| EXERCISE INSTRUCTIONS |
Only the text belongs in the answer: every line of the records below, transcribed exactly.
*** Opening of DATA PROVIDED ***
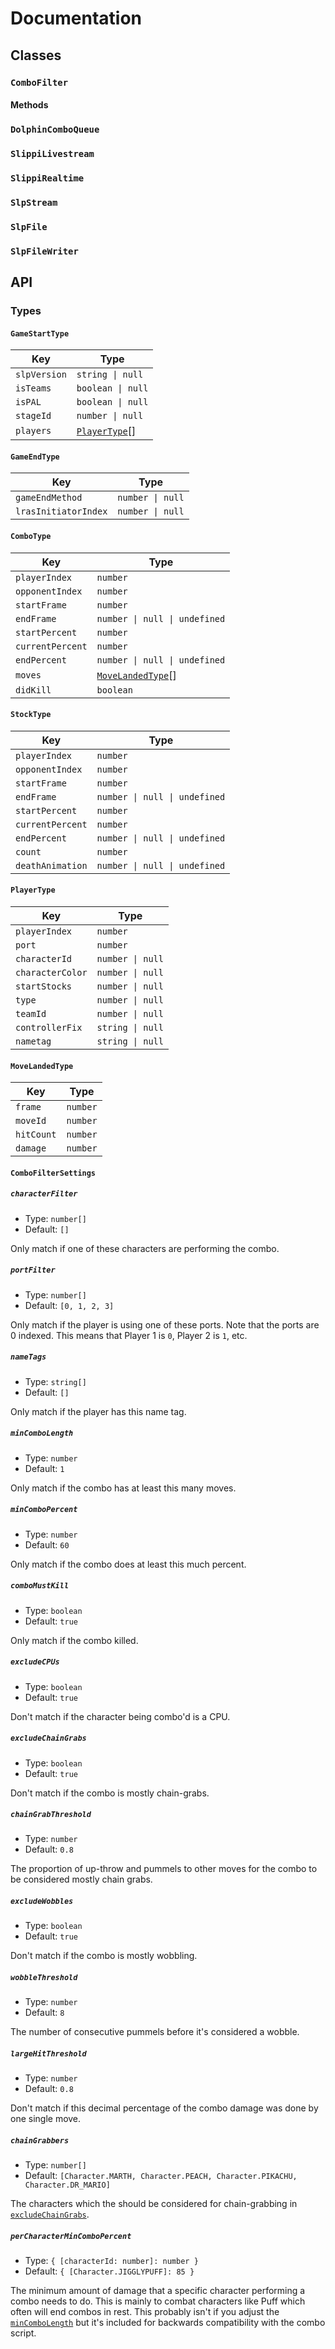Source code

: # Documentation

## Classes

### `ComboFilter`



#### Methods

### `DolphinComboQueue`

### `SlippiLivestream`

### `SlippiRealtime`

### `SlpStream`

### `SlpFile`

### `SlpFileWriter`



## API

### Types

#### `GameStartType`

| Key | Type |
| --- | ---- |
| `slpVersion` | `string \| null` |
| `isTeams` | `boolean \| null` |
| `isPAL` | `boolean \| null` |
| `stageId` | `number \| null` |
| `players` | [`PlayerType`](#playertype)[] |


#### `GameEndType`

| Key | Type |
| --- | ---- |
| `gameEndMethod` | `number \| null` |
| `lrasInitiatorIndex` | `number \| null` |

#### `ComboType`

| Key | Type |
| --- | ---- |
| `playerIndex` | `number` |
| `opponentIndex` | `number` |
| `startFrame` | `number` |
| `endFrame` | `number \| null \| undefined` |
| `startPercent` | `number` |
| `currentPercent` | `number` |
| `endPercent` | `number \| null \| undefined` |
| `moves` | [`MoveLandedType`](#movelandedtype)[] |
| `didKill` | `boolean` |

#### `StockType`

| Key | Type |
| --- | ---- |
| `playerIndex` | `number` |
| `opponentIndex` | `number` |
| `startFrame` | `number` |
| `endFrame` | `number \| null \| undefined` |
| `startPercent` | `number` |
| `currentPercent` | `number` |
| `endPercent` | `number \| null \| undefined` |
| `count` | `number` |
| `deathAnimation` | `number \| null \| undefined` |

#### `PlayerType`

| Key | Type |
| --- | ---- |
| `playerIndex` | `number` |
| `port` | `number` |
| `characterId` | `number \| null` |
| `characterColor` | `number \| null` |
| `startStocks` | `number \| null` |
| `type` | `number \| null` |
| `teamId` | `number \| null` |
| `controllerFix` | `string \| null` |
| `nametag` | `string \| null` |

#### `MoveLandedType`

| Key        | Type     |
| ---------- | -------- |
| `frame`    | `number` |
| `moveId`   | `number` |
| `hitCount` | `number` |
| `damage`   | `number` |


#### `ComboFilterSettings`

##### `characterFilter`

* Type: `number[]`
* Default: `[]`

Only match if one of these characters are performing the combo.

##### `portFilter`

* Type: `number[]`
* Default: `[0, 1, 2, 3]`

Only match if the player is using one of these ports. Note that the ports are 0 indexed. This means that Player 1 is `0`, Player 2 is `1`, etc.

##### `nameTags`

* Type: `string[]`
* Default: `[]`

Only match if the player has this name tag.

##### `minComboLength`

* Type: `number`
* Default: `1`

Only match if the combo has at least this many moves.

##### `minComboPercent`

* Type: `number`
* Default: `60`

Only match if the combo does at least this much percent.

##### `comboMustKill`

* Type: `boolean`
* Default: `true`

Only match if the combo killed.

##### `excludeCPUs`

* Type: `boolean`
* Default: `true`

Don't match if the character being combo'd is a CPU.

##### `excludeChainGrabs`

* Type: `boolean`
* Default: `true`

Don't match if the combo is mostly chain-grabs.

##### `chainGrabThreshold`

* Type: `number`
* Default: `0.8`

The proportion of up-throw and pummels to other moves for the combo to be considered mostly chain grabs.

##### `excludeWobbles`

* Type: `boolean`
* Default: `true`

Don't match if the combo is mostly wobbling.

##### `wobbleThreshold`

* Type: `number`
* Default: `8`

The number of consecutive pummels before it's considered a wobble.

##### `largeHitThreshold`

* Type: `number`
* Default: `0.8`

Don't match if this decimal percentage of the combo damage was done by one single move.

##### `chainGrabbers`

* Type: `number[]`
* Default: `[Character.MARTH, Character.PEACH, Character.PIKACHU, Character.DR_MARIO]`

The characters which the should be considered for chain-grabbing in [`excludeChainGrabs`](#excludechaingrabs).

##### `perCharacterMinComboPercent`

* Type: `{ [characterId: number]: number }`
* Default: `{ [Character.JIGGLYPUFF]: 85 }`

The minimum amount of damage that a specific character performing a combo needs to do. This is mainly to combat characters like Puff which often will end combos in rest. This probably isn't if you adjust the [`minComboLength`](#mincombolength) but it's included for backwards compatibility with the combo script.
*** Close of DATA PROVIDED ***
| RESPONSE TO THIS TASK |
Source code

: # Documentation

## Classes

### `ComboFilter`



#### Methods

### `DolphinComboQueue`

### `SlippiLivestream`

### `SlippiRealtime`

### `SlpStream`

### `SlpFile`

### `SlpFileWriter`



## API

### Types

#### `GameStartType`

| Key | Type |
| --- | ---- |
| `slpVersion` | `string \| null` |
| `isTeams` | `boolean \| null` |
| `isPAL` | `boolean \| null` |
| `stageId` | `number \| null` |
| `players` | [`PlayerType`](#playertype)[] |


#### `GameEndType`

| Key | Type |
| --- | ---- |
| `gameEndMethod` | `number \| null` |
| `lrasInitiatorIndex` | `number \| null` |

#### `ComboType`

| Key | Type |
| --- | ---- |
| `playerIndex` | `number` |
| `opponentIndex` | `number` |
| `startFrame` | `number` |
| `endFrame` | `number \| null \| undefined` |
| `startPercent` | `number` |
| `currentPercent` | `number` |
| `endPercent` | `number \| null \| undefined` |
| `moves` | [`MoveLandedType`](#movelandedtype)[] |
| `didKill` | `boolean` |

#### `StockType`

| Key | Type |
| --- | ---- |
| `playerIndex` | `number` |
| `opponentIndex` | `number` |
| `startFrame` | `number` |
| `endFrame` | `number \| null \| undefined` |
| `startPercent` | `number` |
| `currentPercent` | `number` |
| `endPercent` | `number \| null \| undefined` |
| `count` | `number` |
| `deathAnimation` | `number \| null \| undefined` |

#### `PlayerType`

| Key | Type |
| --- | ---- |
| `playerIndex` | `number` |
| `port` | `number` |
| `characterId` | `number \| null` |
| `characterColor` | `number \| null` |
| `startStocks` | `number \| null` |
| `type` | `number \| null` |
| `teamId` | `number \| null` |
| `controllerFix` | `string \| null` |
| `nametag` | `string \| null` |

#### `MoveLandedType`

| Key        | Type     |
| ---------- | -------- |
| `frame`    | `number` |
| `moveId`   | `number` |
| `hitCount` | `number` |
| `damage`   | `number` |


#### `ComboFilterSettings`

##### `characterFilter`

* Type: `number[]`
* Default: `[]`

Only match if one of these characters are performing the combo.

##### `portFilter`

* Type: `number[]`
* Default: `[0, 1, 2, 3]`

Only match if the player is using one of these ports. Note that the ports are 0 indexed. This means that Player 1 is `0`, Player 2 is `1`, etc.

##### `nameTags`

* Type: `string[]`
* Default: `[]`

Only match if the player has this name tag.

##### `minComboLength`

* Type: `number`
* Default: `1`

Only match if the combo has at least this many moves.

##### `minComboPercent`

* Type: `number`
* Default: `60`

Only match if the combo does at least this much percent.

##### `comboMustKill`

* Type: `boolean`
* Default: `true`

Only match if the combo killed.

##### `excludeCPUs`

* Type: `boolean`
* Default: `true`

Don't match if the character being combo'd is a CPU.

##### `excludeChainGrabs`

* Type: `boolean`
* Default: `true`

Don't match if the combo is mostly chain-grabs.

##### `chainGrabThreshold`

* Type: `number`
* Default: `0.8`

The proportion of up-throw and pummels to other moves for the combo to be considered mostly chain grabs.

##### `excludeWobbles`

* Type: `boolean`
* Default: `true`

Don't match if the combo is mostly wobbling.

##### `wobbleThreshold`

* Type: `number`
* Default: `8`

The number of consecutive pummels before it's considered a wobble.

##### `largeHitThreshold`

* Type: `number`
* Default: `0.8`

Don't match if this decimal percentage of the combo damage was done by one single move.

##### `chainGrabbers`

* Type: `number[]`
* Default: `[Character.MARTH, Character.PEACH, Character.PIKACHU, Character.DR_MARIO]`

The characters which the should be considered for chain-grabbing in [`excludeChainGrabs`](#excludechaingrabs).

##### `perCharacterMinComboPercent`

* Type: `{ [characterId: number]: number }`
* Default: `{ [Character.JIGGLYPUFF]: 85 }`

The minimum amount of damage that a specific character performing a combo needs to do. This is mainly to combat characters like Puff which often will end combos in rest. This probably isn't if you adjust the [`minComboLength`](#mincombolength) but it's included for backwards compatibility with the combo script.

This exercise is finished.